Every day I look around me and I quietly say thank you. Today you saved my life.

By my side is Jennifer.
She believes when I lose faith.
She takes risks when I’m too scared to.
She sees it done when my exhaustion clouds my view.
She cops the flak so that I can keep fighting.

Without her, I wouldn’t have the strength to pull myself up out of the bloodied muddy trenches and get back out there to face another day.

Making a movie is like going to war.
Sometimes you win, sometimes you lose.

Whatever the outcome, it´s a privilege to have the opportunity to fight for a vision that can hopefully have a positive and uplifting impact around the world.

Casting The Way, My Way – Part 2

As I said in my previous post, the casting of the film adaptation of my book, The Way, My Way, didn’t happen overnight.

I mean, how do you cast someone to play me?

I rejected Brad Pitt because he wasn’t buffed enough, I rejected George Clooney because he wasn’t suave enough, I rejected Hugh Jackman because I was concerned he couldn’t do a convincing Australian accent…

So I cast Chris Haywood.

Chris is one of Australia’s finest actors. Theatre trained, with more than one hundred Australian films under his belt, Chris was a natural choice for many reasons.

Firstly, Chris and I go back to 1984, when he played the lead, opposite Jennifer Cluff who played female lead, in my Vietnam veterans drama, A Street to Die. Chris won the Australian Film Institute Award for Best Actor for his performance, and later we worked on other films too.

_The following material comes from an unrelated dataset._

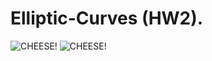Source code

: # Elliptic-Curves (HW2).
![CHEESE!](https://user-images.githubusercontent.com/74861262/166647188-60a9395f-2a8f-46b3-adf9-b473d356a05c.png)
![CHEESE!](https://user-images.githubusercontent.com/74861262/166647230-2bf92282-276f-4310-9242-be02584a1980.png)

Perhaps the most memorable was in my Outback noir thriller, Kiss or Kill, where he played a detective chasing down a serial killer. The film includes the now famous “bacon scene,” which won Chris another AFI nomination.

Here is that scene:
https://aso.gov.au/titles/features/kiss-or-kill/clip3/

Sometime back I´d made the decision to have the real pilgrims who walked with me play themselves in the movie. I knew that Chris was masterful at working with “actuals,” and he was also unfazed by working on small productions.

I needed this film to be crewed tight and lean because there was no way I could get the real authenticity of the Camino if I had a large crew. I knew that Chris would chip in, become part of the team, part of the family – which he has done with full vigor.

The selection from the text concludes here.